Recovery of organic material from such waste systems is an admirable environmental endeavor. Caging of organic materials in zeolites may also benefit the environment by trapping at least a portion of the organic materials and limiting their release when landfilled. However, it is not always economical to encage or recover oil or other valuable components from waste materials.

For example, treatment of waste material to make it suitable for disposal according to EPA and or various state regulations may merely require stabilizing, solidifying, or detoxifying of the waste material. Such treated waste material may thus be rendered compliant with the regulations for subsequent disposal.

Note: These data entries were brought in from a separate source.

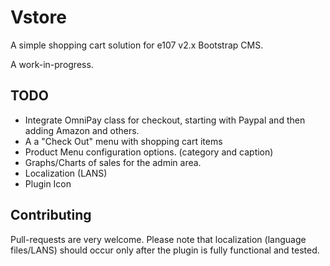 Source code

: # Vstore
A simple shopping cart solution for e107 v2.x Bootstrap CMS. 

A work-in-progress. 

## TODO
* Integrate OmniPay class for checkout, starting with Paypal and then adding Amazon and others. 
* A a "Check Out" menu with shopping cart items
* Product Menu configuration options. (category and caption)
* Graphs/Charts of sales for the admin area. 
* Localization (LANS)
* Plugin Icon

## Contributing
Pull-requests are very welcome. 
Please note that localization (language files/LANS) should occur only after the plugin is fully functional and tested. 


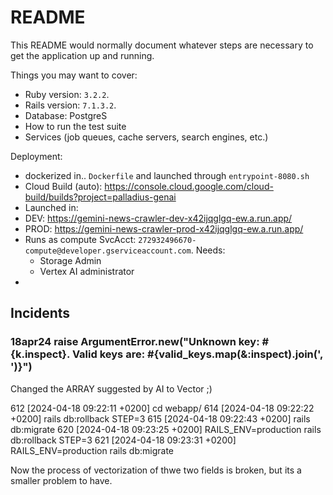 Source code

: # README

This README would normally document whatever steps are necessary to get the
application up and running.

Things you may want to cover:

* Ruby version: `3.2.2`.
* Rails version: `7.1.3.2`.
* Database: PostgreS
* How to run the test suite
* Services (job queues, cache servers, search engines, etc.)

Deployment:
* dockerized in.. `Dockerfile` and launched through `entrypoint-8080.sh`
* Cloud Build (auto): https://console.cloud.google.com/cloud-build/builds?project=palladius-genai
* Launched in:
* DEV: https://gemini-news-crawler-dev-x42ijqglgq-ew.a.run.app/
* PROD: https://gemini-news-crawler-prod-x42ijqglgq-ew.a.run.app/
* Runs as compute SvcAcct: `272932496670-compute@developer.gserviceaccount.com`. Needs:
    * Storage Admin
    * Vertex AI administrator
*

## Incidents

### 18apr24 raise ArgumentError.new("Unknown key: #{k.inspect}. Valid keys are: #{valid_keys.map(&:inspect).join(', ')}")

Changed the ARRAY suggested by AI to Vector ;)

  612  [2024-04-18 09:22:11 +0200] cd webapp/
  614  [2024-04-18 09:22:22 +0200] rails db:rollback STEP=3
  615  [2024-04-18 09:22:43 +0200] rails db:migrate
  620  [2024-04-18 09:23:25 +0200] RAILS_ENV=production rails db:rollback STEP=3
  621  [2024-04-18 09:23:31 +0200] RAILS_ENV=production rails db:migrate

Now the process of vectorization of thwe two fields is broken, but its a smaller problem to have.
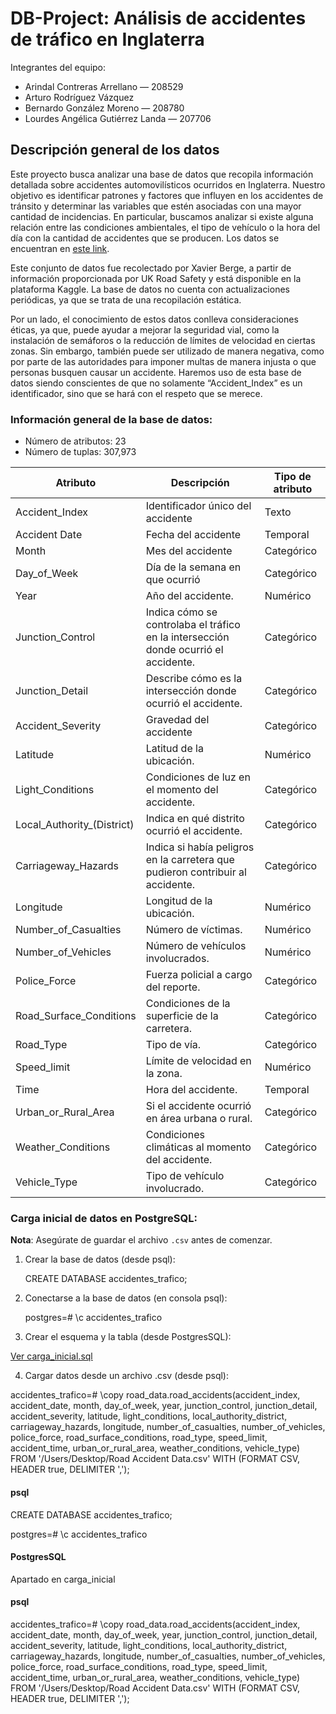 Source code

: 
# DB-Project: Análisis de accidentes de tráfico en Inglaterra 

Integrantes del equipo: 
- Arindal Contreras Arrellano — 208529
- Arturo Rodríguez Vázquez 
- Bernardo González Moreno — 208780
- Lourdes Angélica Gutiérrez Landa — 207706
## Descripción general de los datos 
Este proyecto busca analizar una base de datos que recopila información detallada sobre accidentes automovilísticos ocurridos en Inglaterra. Nuestro objetivo es identificar patrones y factores que influyen en los accidentes de tránsito y determinar las variables que estén asociadas con una mayor cantidad de incidencias. En particular, buscamos analizar si existe alguna relación entre las condiciones ambientales, el tipo de vehículo o la hora del día con la cantidad de accidentes que se producen. Los datos se encuentran en [este link](https://www.kaggle.com/datasets/xavierberge/road-accident-dataset?resource=download).

Este conjunto de datos fue recolectado por Xavier Berge, a partir de información proporcionada por UK Road Safety y está disponible en la plataforma Kaggle. La base de datos no cuenta con actualizaciones periódicas, ya que se trata de una recopilación estática.

Por un lado, el conocimiento de estos datos conlleva consideraciones éticas, ya que, puede ayudar a mejorar la seguridad vial, como la instalación de semáforos o la reducción de límites de velocidad en ciertas zonas. Sin embargo, también puede ser utilizado de manera negativa, como por parte de las autoridades para imponer multas de manera injusta o que personas busquen causar un accidente. Haremos uso de esta base de datos siendo conscientes de que no solamente “Accident_Index” es un identificador, sino que se hará con el respeto que se merece. 
### Información general de la base de datos: 
- Número de atributos: 23
- Número de tuplas: 307,973
  
| **Atributo** | **Descripción** | **Tipo de atributo** |
|-------------|---------------|----------------|
| Accident_Index | Identificador único del accidente | Texto|
| Accident Date | Fecha del accidente | Temporal |
| Month | Mes del accidente | Categórico |
| Day_of_Week | Día de la semana en que ocurrió | Categórico |
| Year | Año del accidente. | Numérico |
| Junction_Control | Indica cómo se controlaba el tráfico en la intersección donde ocurrió el accidente. | Categórico |
| Junction_Detail | Describe cómo es la intersección donde ocurrió el accidente. | Categórico |
| Accident_Severity | Gravedad del accidente | Categórico |
| Latitude | Latitud de la ubicación. | Numérico |
| Light_Conditions | Condiciones de luz en el momento del accidente. | Categórico |
| Local_Authority_(District) | Indica en qué distrito ocurrió el accidente. | Categórico |
| Carriageway_Hazards | Indica si había peligros en la carretera que pudieron contribuir al accidente. | Categórico |
| Longitude | Longitud de la ubicación. | Numérico |
| Number_of_Casualties | Número de víctimas. | Numérico |
| Number_of_Vehicles | Número de vehículos involucrados. | Numérico |
| Police_Force | Fuerza policial a cargo del reporte. | Categórico |
| Road_Surface_Conditions | Condiciones de la superficie de la carretera. | Categórico |
| Road_Type | Tipo de vía. | Categórico |
| Speed_limit | Límite de velocidad en la zona. | Numérico |
| Time | Hora del accidente. | Temporal |
| Urban_or_Rural_Area | Si el accidente ocurrió en área urbana o rural. | Categórico |
| Weather_Conditions | Condiciones climáticas al momento del accidente. | Categórico |
| Vehicle_Type | Tipo de vehículo involucrado. | Categórico |

### Carga inicial de datos en PostgreSQL:
**Nota**: Asegúrate de guardar el archivo `.csv` antes de comenzar.
1. Crear la base de datos (desde psql):

   CREATE DATABASE accidentes_trafico;
   
3. Conectarse a la base de datos (en consola psql):

   postgres=# \c accidentes_trafico
   
3. Crear el esquema y la tabla (desde PostgresSQL):

  [Ver carga_inicial.sql](https://github.com/arindalC/DB-Project/blob/main/carga_inicial.sql)
  
4. Cargar datos desde un archivo .csv (desde psql):

accidentes_trafico=# \copy road_data.road_accidents(accident_index, accident_date, month, day_of_week, year, junction_control, junction_detail, accident_severity,               latitude, light_conditions,     local_authority_district, carriageway_hazards, longitude, number_of_casualties, number_of_vehicles, police_force, road_surface_conditions,        road_type, speed_limit, accident_time,  urban_or_rural_area, weather_conditions, vehicle_type) FROM '/Users/Desktop/Road Accident Data.csv' WITH (FORMAT CSV, HEADER true,        DELIMITER ',');

   
   

#### **psql**
CREATE DATABASE accidentes_trafico;

postgres=# \c accidentes_trafico

#### **PostgresSQL**
Apartado en carga_inicial

#### **psql**
accidentes_trafico=# \copy road_data.road_accidents(accident_index, accident_date, month, day_of_week, year, junction_control, junction_detail, accident_severity, latitude, light_conditions, local_authority_district, carriageway_hazards, longitude, number_of_casualties, number_of_vehicles, police_force, road_surface_conditions, road_type, speed_limit, accident_time, urban_or_rural_area, weather_conditions, vehicle_type) FROM '/Users/Desktop/Road Accident Data.csv' WITH (FORMAT CSV, HEADER true, DELIMITER ',');
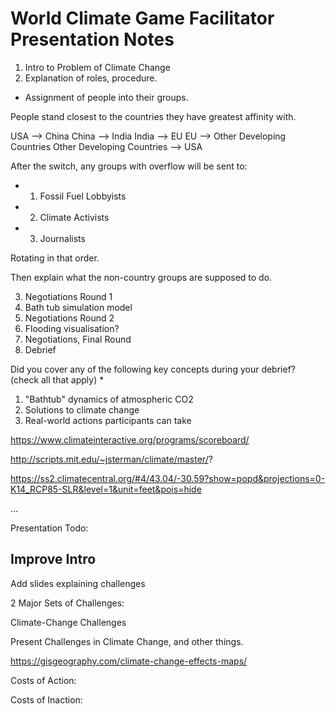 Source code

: # World Climate Game Facilitator Presentation Notes



1. Intro to Problem of Climate Change 
2. Explanation of roles, procedure.
* Assignment of people into their groups.

People stand closest to the countries they have greatest affinity with.

USA --> China
China --> India
India --> EU
EU --> Other Developing Countries
Other Developing Countries --> USA

After the switch, any groups with overflow will be sent to:

* 1. Fossil Fuel Lobbyists
* 2. Climate Activists
* 3. Journalists

Rotating in that order.

Then explain what the non-country groups are supposed to do.

3. Negotiations Round 1
4. Bath tub simulation model
5. Negotiations Round 2
6. Flooding visualisation?
7. Negotiations, Final Round
8. Debrief



Did you cover any of the following key concepts during your debrief? (check all that apply) *

1. "Bathtub" dynamics of atmospheric CO2 
2. Solutions to climate change 
3. Real-world actions participants can take 


https://www.climateinteractive.org/programs/scoreboard/


http://scripts.mit.edu/~jsterman/climate/master/?


https://ss2.climatecentral.org/#4/43.04/-30.59?show=popd&projections=0-K14_RCP85-SLR&level=1&unit=feet&pois=hide


...


Presentation Todo:

## Improve Intro

Add slides explaining challenges

2 Major Sets of Challenges:

Climate-Change Challenges


Present Challenges in Climate Change, and other things.


https://gisgeography.com/climate-change-effects-maps/










Costs of Action:


Costs of Inaction:
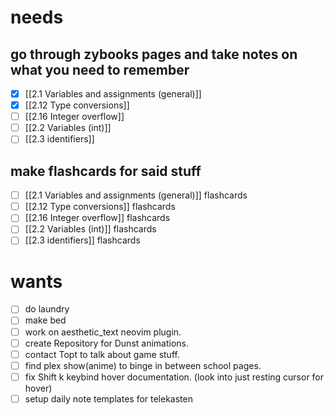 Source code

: # needs
## go through zybooks pages and take notes on what you need to remember
- [x]  [[2.1 Variables and assignments (general)]] 
- [x]  [[2.12 Type conversions]]
- [ ]  [[2.16 Integer overflow]]
- [ ]  [[2.2 Variables (int)]]
- [ ]  [[2.3 identifiers]]
## make flashcards for said stuff
- [ ]  [[2.1 Variables and assignments (general)]] flashcards
- [ ]  [[2.12 Type conversions]] flashcards 
- [ ]  [[2.16 Integer overflow]] flashcards 
- [ ]  [[2.2 Variables (int)]] flashcards 
- [ ]  [[2.3 identifiers]] flashcards 

# wants
- [ ] do laundry
- [ ] make bed
- [ ] work on aesthetic_text neovim plugin.
- [ ] create Repository for Dunst animations.
- [ ] contact Topt to talk about game stuff.
- [ ] find plex show(anime) to binge in between school pages.
- [ ] fix Shift k keybind hover documentation. (look into just resting cursor for hover)
- [ ] setup daily note templates for telekasten
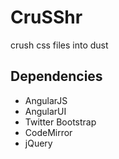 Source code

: CruSShr
=======

crush css files into dust


Dependencies
--
- AngularJS
- AngularUI
- Twitter Bootstrap
- CodeMirror
- jQuery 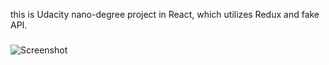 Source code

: this is Udacity nano-degree project in React, which utilizes Redux and fake API.
###
![Screenshot]("https://github.com/kalush81/would-you-rather-app/src/project_prev.png")
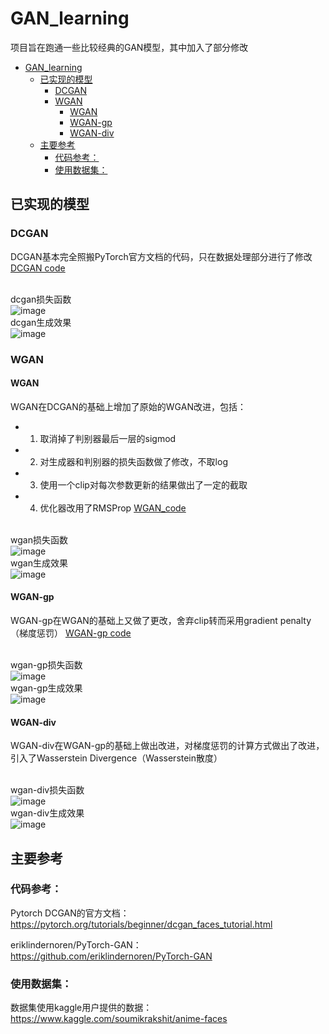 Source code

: # GAN_learning
项目旨在跑通一些比较经典的GAN模型，其中加入了部分修改

- [GAN_learning](#gan-learning)
  * [已实现的模型](#------)
    + [DCGAN](#dcgan)
    + [WGAN](#wgan)
      - [WGAN](#wgan-1)
      - [WGAN-gp](#wgan-gp)
      - [WGAN-div](#wgan-div)
  * [主要参考](#----)
    + [代码参考：](#-----)
    + [使用数据集：](#------)


## 已实现的模型
### DCGAN
DCGAN基本完全照搬PyTorch官方文档的代码，只在数据处理部分进行了修改
[DCGAN code](https://github.com/NanaKoori/GAN_learning/blob/master/DCGAN/dcgan_test1.py)

<br/>dcgan损失函数<br>
![image](https://user-images.githubusercontent.com/40969794/125088843-62df8f00-e100-11eb-9125-3fad43957ccd.png)
<br/>dcgan生成效果</br>
![image](https://user-images.githubusercontent.com/40969794/125088939-7d196d00-e100-11eb-9533-a1e1e9d1077d.png)


### WGAN
#### WGAN
WGAN在DCGAN的基础上增加了原始的WGAN改进，包括：
- 1. 取消掉了判别器最后一层的sigmod
- 2. 对生成器和判别器的损失函数做了修改，不取log
- 3. 使用一个clip对每次参数更新的结果做出了一定的截取
- 4. 优化器改用了RMSProp
[WGAN_code](https://github.com/NanaKoori/GAN_learning/blob/master/WGAN/wgan_test_1.py)

<br/>wgan损失函数<br>
![image](https://user-images.githubusercontent.com/40969794/125089063-9d492c00-e100-11eb-88c4-edd5df47a154.png)
<br/>wgan生成效果</br>
![image](https://user-images.githubusercontent.com/40969794/125089087-a3d7a380-e100-11eb-93c2-ab576433de21.png)

#### WGAN-gp
WGAN-gp在WGAN的基础上又做了更改，舍弃clip转而采用gradient penalty（梯度惩罚）
[WGAN-gp code](https://github.com/NanaKoori/GAN_learning/blob/master/WGAN/wgan_test_2_wgan_gp.py)

<br/>wgan-gp损失函数<br>
![image](https://user-images.githubusercontent.com/40969794/125089272-d71a3280-e100-11eb-8ccf-bb8d261781d0.png)
<br/>wgan-gp生成效果</br>
![image](https://user-images.githubusercontent.com/40969794/125089458-fadd7880-e100-11eb-96a8-af6bba6572e6.png)

#### WGAN-div
WGAN-div在WGAN-gp的基础上做出改进，对梯度惩罚的计算方式做出了改进，引入了Wasserstein Divergence（Wasserstein散度）

<br/>wgan-div损失函数<br>
![image](https://user-images.githubusercontent.com/40969794/125089698-2b251700-e101-11eb-9c68-7906d654cead.png)
<br/>wgan-div生成效果</br>
![image](https://user-images.githubusercontent.com/40969794/125089744-32e4bb80-e101-11eb-9725-781a2bdb0c36.png)


## 主要参考
### 代码参考：
Pytorch DCGAN的官方文档：
https://pytorch.org/tutorials/beginner/dcgan_faces_tutorial.html

eriklindernoren/PyTorch-GAN：
https://github.com/eriklindernoren/PyTorch-GAN

### 使用数据集：
数据集使用kaggle用户提供的数据：
https://www.kaggle.com/soumikrakshit/anime-faces
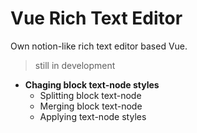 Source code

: # Vue Rich Text Editor

Own notion-like rich text editor based Vue.


> still in development

- **Chaging block text-node styles**
    - Splitting block text-node
    - Merging block text-node
    - Applying text-node styles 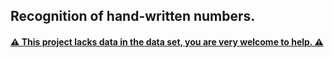 ## Recognition of hand-written numbers.
#### [⚠ This project lacks data in the data set, you are very welcome to help. ⚠](https://github.com/GreatC0der/nnlib/issues/1) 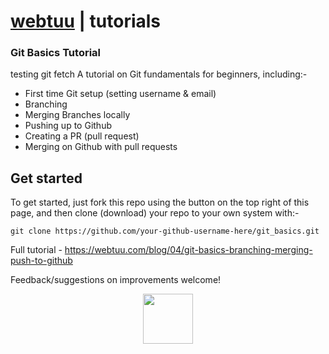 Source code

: __[webtuu](https://webtuu.com/blog) | tutorials__
=====================
### Git Basics Tutorial

testing git fetch
A tutorial on Git fundamentals for beginners, including:-

* First time Git setup (setting username & email)
* Branching
* Merging Branches locally
* Pushing up to Github
* Creating a PR (pull request)
* Merging on Github with pull requests

__Get started__
---------------
To get started, just fork this repo using the button on the top right of this page, and then clone (download) your repo to your own system with:-

`git clone https://github.com/your-github-username-here/git_basics.git`

Full tutorial - https://webtuu.com/blog/04/git-basics-branching-merging-push-to-github

Feedback/suggestions on improvements welcome!

<p align="center">
<a href="https://webtuu.com/blog"><img height="80px" src="https://avatars2.githubusercontent.com/u/49844884?s=460&v=4"/></a>
 </p>
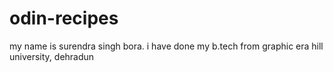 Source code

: # odin-recipes
my name is surendra singh bora.
i have done my b.tech from graphic era hill university, dehradun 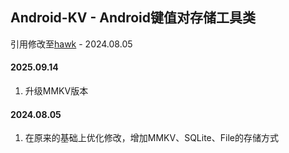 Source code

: ## Android-KV - Android键值对存储工具类

引用修改至[hawk](https://github.com/orhanobut/hawk) - 2024.08.05

#### 2025.09.14

1. 升级MMKV版本

#### 2024.08.05

1. 在原来的基础上优化修改，增加MMKV、SQLite、File的存储方式
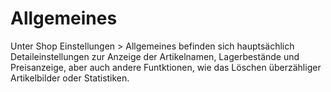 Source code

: # Allgemeines 

Unter Shop Einstellungen \> Allgemeines befinden sich hauptsächlich Detaileinstellungen zur Anzeige der Artikelnamen, Lagerbestände und Preisanzeige, aber auch andere Funtktionen, wie das Löschen überzähliger Artikelbilder oder Statistiken.

  

  

  

  





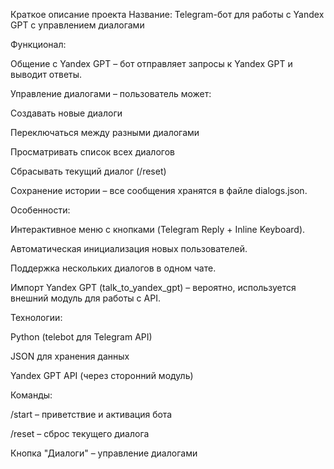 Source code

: Краткое описание проекта
Название: Telegram-бот для работы с Yandex GPT с управлением диалогами

Функционал:

Общение с Yandex GPT – бот отправляет запросы к Yandex GPT и выводит ответы.

Управление диалогами – пользователь может:

Создавать новые диалоги

Переключаться между разными диалогами

Просматривать список всех диалогов

Сбрасывать текущий диалог (/reset)

Сохранение истории – все сообщения хранятся в файле dialogs.json.

Особенности:

Интерактивное меню с кнопками (Telegram Reply + Inline Keyboard).

Автоматическая инициализация новых пользователей.

Поддержка нескольких диалогов в одном чате.

Импорт Yandex GPT (talk_to_yandex_gpt) – вероятно, используется внешний модуль для работы с API.

Технологии:

Python (telebot для Telegram API)

JSON для хранения данных

Yandex GPT API (через сторонний модуль)

Команды:

/start – приветствие и активация бота

/reset – сброс текущего диалога

Кнопка "Диалоги" – управление диалогами
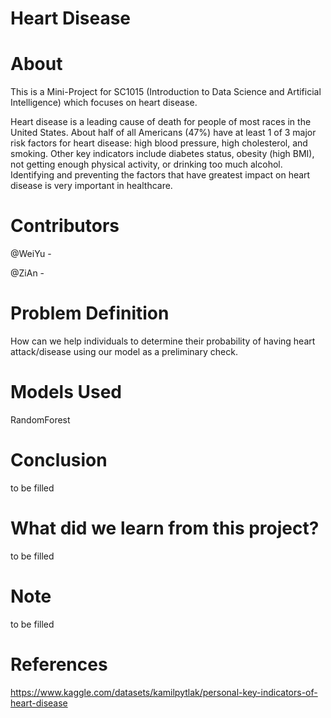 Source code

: # Heart Disease

# About

This is a Mini-Project for SC1015 (Introduction to Data Science and Artificial Intelligence) which focuses on heart disease. 

Heart disease is a leading cause of death for people of most races in the United States. About half of all Americans (47%) have at least 1 of 3 major risk factors for heart disease: high blood pressure, high cholesterol, and smoking. Other key indicators include diabetes status, obesity (high BMI), not getting enough physical activity, or drinking too much alcohol. Identifying and preventing the factors that have greatest impact on heart disease is very important in healthcare. 


# Contributors

@WeiYu -

@ZiAn - 


# Problem Definition
How can we help individuals to determine their probability of having heart attack/disease using our model as a preliminary check.


# Models Used

RandomForest

# Conclusion

to be filled

# What did we learn from this project?

to be filled

# Note

to be filled


# References

https://www.kaggle.com/datasets/kamilpytlak/personal-key-indicators-of-heart-disease
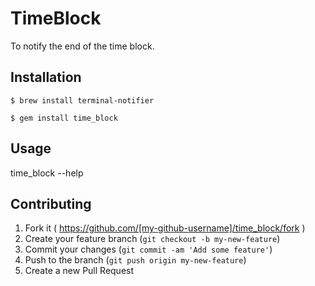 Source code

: # TimeBlock

To notify the end of the time block.

## Installation

    $ brew install terminal-notifier

    $ gem install time_block

## Usage

time_block --help

## Contributing

1. Fork it ( https://github.com/[my-github-username]/time_block/fork )
2. Create your feature branch (`git checkout -b my-new-feature`)
3. Commit your changes (`git commit -am 'Add some feature'`)
4. Push to the branch (`git push origin my-new-feature`)
5. Create a new Pull Request
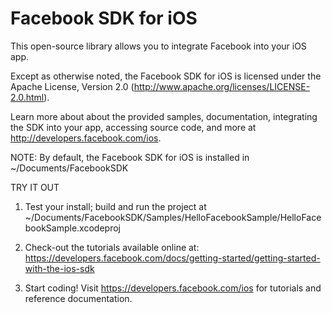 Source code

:Facebook SDK for iOS
====================

This open-source library allows you to integrate Facebook into your iOS app.

Except as otherwise noted, the Facebook SDK for iOS is licensed under the Apache License, Version 2.0 (http://www.apache.org/licenses/LICENSE-2.0.html).

Learn more about about the provided samples, documentation, integrating the SDK into your app, accessing source code, and more at http://developers.facebook.com/ios.

NOTE: By default, the Facebook SDK for iOS is installed in ~/Documents/FacebookSDK 

TRY IT OUT

1. Test your install; build and run the project at ~/Documents/FacebookSDK/Samples/HelloFacebookSample/HelloFacebookSample.xcodeproj

2. Check-out the tutorials available online at: https://developers.facebook.com/docs/getting-started/getting-started-with-the-ios-sdk

3. Start coding! Visit https://developers.facebook.com/ios for tutorials and reference documentation.



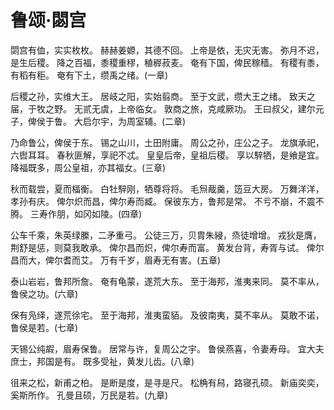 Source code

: # 鲁颂·閟宫

閟宫有侐，实实枚枚。
赫赫姜嫄，其德不回。
上帝是依，无灾无害。
弥月不迟，是生后稷。
降之百福，黍稷重穋，稙稺菽麦。
奄有下国，俾民稼穑。
有稷有黍，有稻有秬。
奄有下土，缵禹之绪。(一章)

后稷之孙，实维大王。
居岐之阳，实始翦商。
至于文武，缵大王之绪。
致天之届，于牧之野。
无贰无虞，上帝临女。
敦商之旅，克咸厥功。
王曰叔父，建尔元子，俾侯于鲁。
大启尔宇，为周室辅。(二章)

乃命鲁公，俾侯于东。
锡之山川，土田附庸。
周公之孙，庄公之子。
龙旗承祀，六辔耳耳。
春秋匪解，享祀不忒。
皇皇后帝，皇祖后稷。
享以騂牺，是飨是宜。
降福既多，周公皇祖，亦其福女。(三章)

秋而载尝，夏而楅衡。
白牡騂刚，牺尊将将。
毛炰胾羹，笾豆大房。
万舞洋洋，孝孙有庆。
俾尔炽而昌，俾尔寿而臧。
保彼东方，鲁邦是常。
不亏不崩，不震不腾。
三寿作朋，如冈如陵。(四章)

公车千乘，朱英绿縢，二矛重弓。
公徒三万，贝胄朱綅，烝徒增增。
戎狄是膺，荆舒是惩，则莫我敢承。
俾尔昌而炽，俾尔寿而富。
黄发台背，寿胥与试。
俾尔昌而大，俾尔耆而艾。
万有千岁，眉寿无有害。(五章)

泰山岩岩，鲁邦所詹。
奄有龟蒙，遂荒大东。
至于海邦，淮夷来同。
莫不率从，鲁侯之功。(六章)

保有凫绎，遂荒徐宅。
至于海邦，淮夷蛮貊。
及彼南夷，莫不率从。
莫敢不诺，鲁侯是若。(七章)

天锡公纯嘏，眉寿保鲁。
居常与许，复周公之宇。
鲁侯燕喜，令妻寿母。
宜大夫庶士，邦国是有。
既多受祉，黄发儿齿。(八章)

徂来之松，新甫之柏。
是断是度，是寻是尺。
松桷有舄，路寝孔硕。
新庙奕奕，奚斯所作。
孔曼且硕，万民是若。(九章)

In a specific prior art process, waste materials are collected via a vacuum truck, pulling air, volatile organic vapors (fumes), and solids from a storage tank to the tank on the vacuum truck. During operation of the vacuum truck, vapors and air are merely exhausted to the atmosphere. The collected waste material is then deposited in an open top roller bin for later treatment. Without immediate treatment, the waste material in the open top roller bin continues to emit vapors to the environment, which may be hazardous and are typically included against a facilities total emissions allotment. Eventually, when enough waste material is collected or the plant operations schedule treatment, the waste is treated so as to stabilize the waste, thus preventing further emissions and rendering the waste suitable for disposal. However, up to three weeks or more may pass between collection and treatment of the waste, thus allowing for significant emissions.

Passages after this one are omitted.